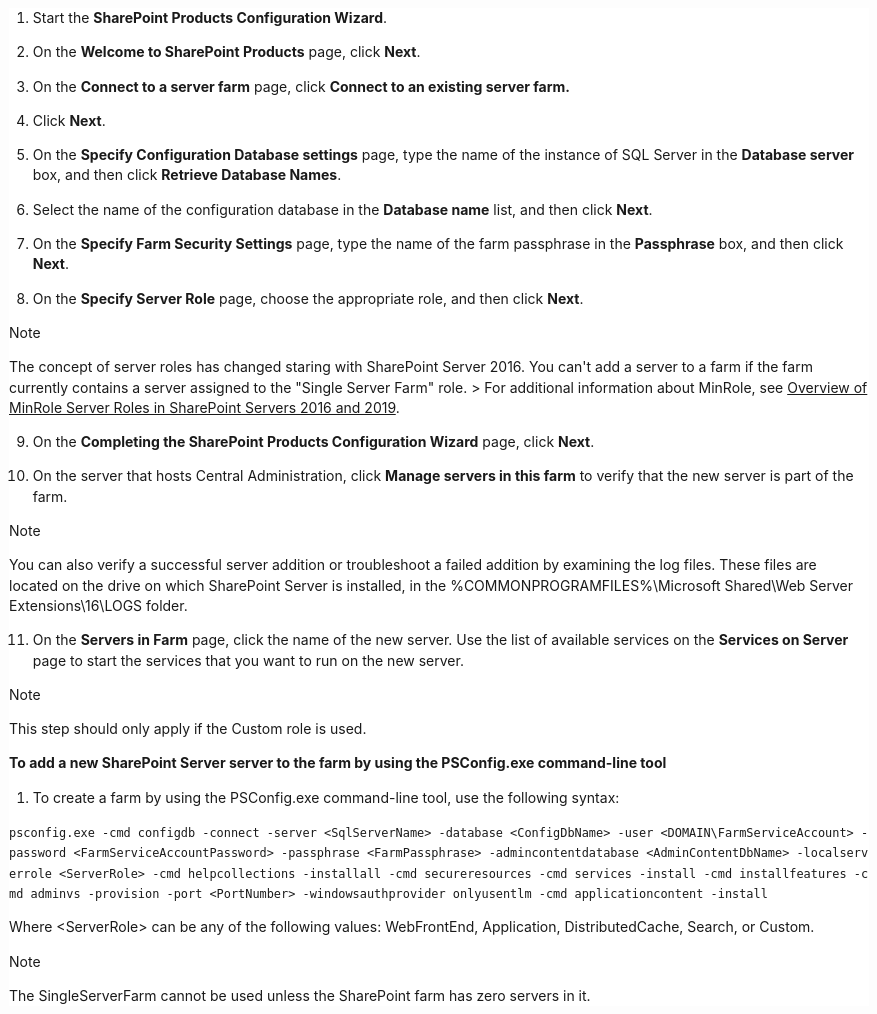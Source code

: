 1. Start the **SharePoint Products Configuration Wizard**.
    
   
2. On the **Welcome to SharePoint Products** page, click **Next**.
    
3. On the **Connect to a server farm** page, click **Connect to an existing server farm.**
    
4. Click **Next**.
    
5. On the **Specify Configuration Database settings** page, type the name of the instance of SQL Server in the **Database server** box, and then click **Retrieve Database Names**. 
    
6. Select the name of the configuration database in the **Database name** list, and then click **Next**.
    
7. On the **Specify Farm Security Settings** page, type the name of the farm passphrase in the **Passphrase** box, and then click **Next**.
    
8. On the **Specify Server Role** page, choose the appropriate role, and then click **Next**.
    
> [!NOTE]
> The concept of server roles has changed staring with SharePoint Server 2016. You can't add a server to a farm if the farm currently contains a server assigned to the "Single Server Farm" role. > For additional information about MinRole, see [Overview of MinRole Server Roles in SharePoint Servers 2016 and 2019](overview-of-minrole-server-roles-in-sharepoint-server.md). 
  
9. On the **Completing the SharePoint Products Configuration Wizard** page, click **Next**.
    
10. On the server that hosts Central Administration, click **Manage servers in this farm** to verify that the new server is part of the farm. 
    
> [!NOTE]
> You can also verify a successful server addition or troubleshoot a failed addition by examining the log files. These files are located on the drive on which SharePoint Server is installed, in the %COMMONPROGRAMFILES%\Microsoft Shared\Web Server Extensions\16\LOGS folder. 
  
11. On the **Servers in Farm** page, click the name of the new server. Use the list of available services on the **Services on Server** page to start the services that you want to run on the new server. 
    
> [!NOTE]
> This step should only apply if the Custom role is used. 
  
 <a name="psconfig"></a>**To add a new SharePoint Server server to the farm by using the PSConfig.exe command-line tool**

1. To create a farm by using the PSConfig.exe command-line tool, use the following syntax:
    
  ```
  psconfig.exe -cmd configdb -connect -server <SqlServerName> -database <ConfigDbName> -user <DOMAIN\FarmServiceAccount> -password <FarmServiceAccountPassword> -passphrase <FarmPassphrase> -admincontentdatabase <AdminContentDbName> -localserverrole <ServerRole> -cmd helpcollections -installall -cmd secureresources -cmd services -install -cmd installfeatures -cmd adminvs -provision -port <PortNumber> -windowsauthprovider onlyusentlm -cmd applicationcontent -install
  ```

Where \<ServerRole\> can be any of the following values: WebFrontEnd, Application, DistributedCache, Search, or Custom.
    
> [!NOTE]
> The SingleServerFarm cannot be used unless the SharePoint farm has zero servers in it.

---+---

■ **EXERCISE DIRECTIONS**:
The answer must be a single number: how many lines in the data above contain the string "type".

■ **EXERCISE RESULT**:
2